Hoje em dia, estamos acostumados com a velocidade. Tudo é muito rápido: o carro, o elevador, a internet, a transação bancária, a refeição. Mal temos tempo para cultivar a convivência com nossa família, nossos irmãos e amigos.

Aquela providência não pode esperar, aquele e-mail tem que ser enviado em cinco minutos, se até o fim do dia esta tarefa não estiver concluída será uma catástrofe… Queremos que o resultado de nossas ações seja instantâneo. Temos pressa! Não podemos esperar nem um minuto sequer.

Lembro-me de uma entrevista com a Ministra do Meio Ambiente, Marina Silva. Ela falava justamente dessa pressa do mundo moderno. Ela contou que, quando era pequena, morava praticamente no meio da floresta. Seu pai era seringueiro, e toda a família acordava de madrugada, lá pelas quatro da manhã, para começar a providenciar as coisas para aquele dia. Em sua casa não havia geladeira. Era preciso caçar, conseguir lenha para o fogão, colher a mandioca e preparar a farinha, limpar a caça. Eram horas e horas só para cuidar do alimento.

Um dia, já adulta, morando em Brasília, ela colocou um prato de comida para esquentar no microondas e percebeu que estava ansiosa porque ainda faltavam 30 segundos para sua refeição estar pronta! De repente, ela caiu em si e viu o absurdo daquela ansiedade. Aquilo fez com que ela refletisse sobre como o ritmo de vida atual nos torna imediatistas, desesperados para ver tudo resolvido instantaneamente, como num passe de mágica.

Mas será que isso é uma característica apenas do homem de hoje?
Na verdade, os confortos da vida moderna e todo o progresso tecnológico que vemos passar diante de nossos olhos exercem um papel fundamental nessa nossa ansiedade. Mas o imediatismo é um mal que nos persegue desde sempre e uma pedra garantida em nosso caminho em direção à cruz.

Quantos israelitas não morreram frustrados e descrentes por não terem entrado na Terra Prometida?

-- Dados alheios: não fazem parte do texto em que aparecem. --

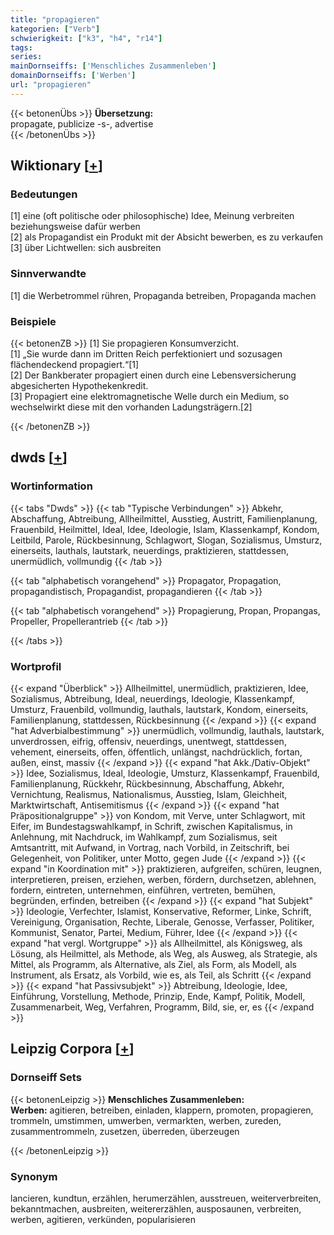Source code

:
 ```yaml
---
title: "propagieren"
kategorien: ["Verb"]
schwierigkeit: ["k3", "h4", "r14"]
tags:
series:
mainDornseiffs: ['Menschliches Zusammenleben']
domainDornseiffs: ['Werben']
url: "propagieren"
---
```


{{< betonenÜbs >}}
**Übersetzung:**  
propagate, publicize -s-, advertise  
{{< /betonenÜbs >}}

## Wiktionary [[+](https://de.wiktionary.org/wiki/propagieren)]

### Bedeutungen
[1] eine (oft politische oder philosophische) Idee, Meinung verbreiten beziehungsweise dafür werben  
[2] als Propagandist ein Produkt mit der Absicht bewerben, es zu verkaufen  
[3] über Lichtwellen: sich ausbreiten  

### Sinnverwandte
[1] die Werbetrommel rühren, Propaganda betreiben, Propaganda machen  

### Beispiele
{{< betonenZB >}}
[1] Sie propagieren Konsumverzicht.  
[1] „Sie wurde dann im Dritten Reich perfektioniert und sozusagen flächendeckend propagiert.“[1]  
[2] Der Bankberater propagiert einen durch eine Lebensversicherung abgesicherten Hypothekenkredit.  
[3] Propagiert eine elektromagnetische Welle durch ein Medium, so wechselwirkt diese mit den vorhanden Ladungsträgern.[2]  

{{< /betonenZB >}}


## dwds [[+](https://www.dwds.de/wb/propagieren)]

### Wortinformation
{{< tabs "Dwds" >}}
{{< tab "Typische Verbindungen" >}}
Abkehr, Abschaffung, Abtreibung, Allheilmittel, Ausstieg, Austritt, Familienplanung, Frauenbild, Heilmittel, Ideal, Idee, Ideologie, Islam, Klassenkampf, Kondom, Leitbild, Parole, Rückbesinnung, Schlagwort, Slogan, Sozialismus, Umsturz, einerseits, lauthals, lautstark, neuerdings, praktizieren, stattdessen, unermüdlich, vollmundig
{{< /tab >}}

{{< tab "alphabetisch vorangehend" >}}
Propagator, Propagation, propagandistisch, Propagandist, propagandieren
{{< /tab >}}

{{< tab "alphabetisch vorangehend" >}}
Propagierung, Propan, Propangas, Propeller, Propellerantrieb
{{< /tab >}}

{{< /tabs >}}

### Wortprofil
{{< expand "Überblick" >}} Allheilmittel, unermüdlich, praktizieren, Idee, Sozialismus, Abtreibung, Ideal, neuerdings, Ideologie, Klassenkampf, Umsturz, Frauenbild, vollmundig, lauthals, lautstark, Kondom, einerseits, Familienplanung, stattdessen, Rückbesinnung {{< /expand >}}
{{< expand "hat Adverbialbestimmung" >}} unermüdlich, vollmundig, lauthals, lautstark, unverdrossen, eifrig, offensiv, neuerdings, unentwegt, stattdessen, vehement, einerseits, offen, öffentlich, unlängst, nachdrücklich, fortan, außen, einst, massiv {{< /expand >}}
{{< expand "hat Akk./Dativ-Objekt" >}} Idee, Sozialismus, Ideal, Ideologie, Umsturz, Klassenkampf, Frauenbild, Familienplanung, Rückkehr, Rückbesinnung, Abschaffung, Abkehr, Vernichtung, Realismus, Nationalismus, Ausstieg, Islam, Gleichheit, Marktwirtschaft, Antisemitismus {{< /expand >}}
{{< expand "hat Präpositionalgruppe" >}} von Kondom, mit Verve, unter Schlagwort, mit Eifer, im Bundestagswahlkampf, in Schrift, zwischen Kapitalismus, in Anlehnung, mit Nachdruck, im Wahlkampf, zum Sozialismus, seit Amtsantritt, mit Aufwand, in Vortrag, nach Vorbild, in Zeitschrift, bei Gelegenheit, von Politiker, unter Motto, gegen Jude {{< /expand >}}
{{< expand "in Koordination mit" >}} praktizieren, aufgreifen, schüren, leugnen, interpretieren, preisen, erziehen, werben, fördern, durchsetzen, ablehnen, fordern, eintreten, unternehmen, einführen, vertreten, bemühen, begründen, erfinden, betreiben {{< /expand >}}
{{< expand "hat Subjekt" >}} Ideologie, Verfechter, Islamist, Konservative, Reformer, Linke, Schrift, Vereinigung, Organisation, Rechte, Liberale, Genosse, Verfasser, Politiker, Kommunist, Senator, Partei, Medium, Führer, Idee {{< /expand >}}
{{< expand "hat vergl. Wortgruppe" >}} als Allheilmittel, als Königsweg, als Lösung, als Heilmittel, als Methode, als Weg, als Ausweg, als Strategie, als Mittel, als Programm, als Alternative, als Ziel, als Form, als Modell, als Instrument, als Ersatz, als Vorbild, wie es, als Teil, als Schritt {{< /expand >}}
{{< expand "hat Passivsubjekt" >}} Abtreibung, Ideologie, Idee, Einführung, Vorstellung, Methode, Prinzip, Ende, Kampf, Politik, Modell, Zusammenarbeit, Weg, Verfahren, Programm, Bild, sie, er, es {{< /expand >}}

## Leipzig Corpora [[+](https://corpora.uni-leipzig.de/en/res?word=propagieren&corpusId=deu_newscrawl-public_2018)]

### Dornseiff Sets
{{< betonenLeipzig >}}
**Menschliches Zusammenleben:**  
**Werben:** agitieren, betreiben, einladen, klappern, promoten, propagieren, trommeln, umstimmen, umwerben, vermarkten, werben, zureden, zusammentrommeln, zusetzen, überreden, überzeugen  

{{< /betonenLeipzig >}}

### Synonym
lancieren, kundtun, erzählen, herumerzählen, ausstreuen, weiterverbreiten, bekanntmachen, ausbreiten, weitererzählen, ausposaunen, verbreiten, werben, agitieren, verkünden, popularisieren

Quantos deles não amaldiçoaram a Deus, dizendo que a promessa que Ele havia feito ao povo nunca iria se concretizar? E quantos cristãos, no início da Igreja de Jesus, também não perderam a fé esperando a volta do Senhor, achando que isso aconteceria logo?

Deus, que criou o céu e a terra, que criou o próprio homem, que foi tão misericordioso, apesar do pecado do mundo, a ponto de dar seu Filho para nos trazer de volta para perto dele, merece nossa ansiedade?

No fundo, ansiedade é falta de fé. Ficamos ansiosos porque não sentimos segurança no que teremos pela frente.
A criança fica ansiosa no Natal porque não tem certeza se o presente dela estará lá na árvore. O aluno fica ansioso antes da prova porque não sabe como irá se sair. Mesmo quando ele acha que foi bem, na hora de receber de volta a prova corrigida, ele ainda sente um frio na barriga: e se respondi tudo errado?

Para a ansiedade, a única resposta que nosso coração humano e inseguro consegue dar é o imediatismo e a pressa.
Se você crê que vai alcançar a vitória e entende que essa vitória não é terrena, humana, mas é a vitória da qual participamos com Cristo, a vitória que já é certa, que já nos foi dada por Ele na cruz, por que ficar ansioso?

Se a fé é a certeza daquilo que esperamos e daquilo que não vemos, então eu repito: ansiedade é falta de fé.
Precisamos entender que o tempo de Deus não é igual ao nosso. Ele é o ferreiro que sabe quando estamos prontos para sair da fornalha e sermos moldados. Devemos fazer nossa parte e entregar, na fé, os objetivos, pois é a Ele que cabem os resultados.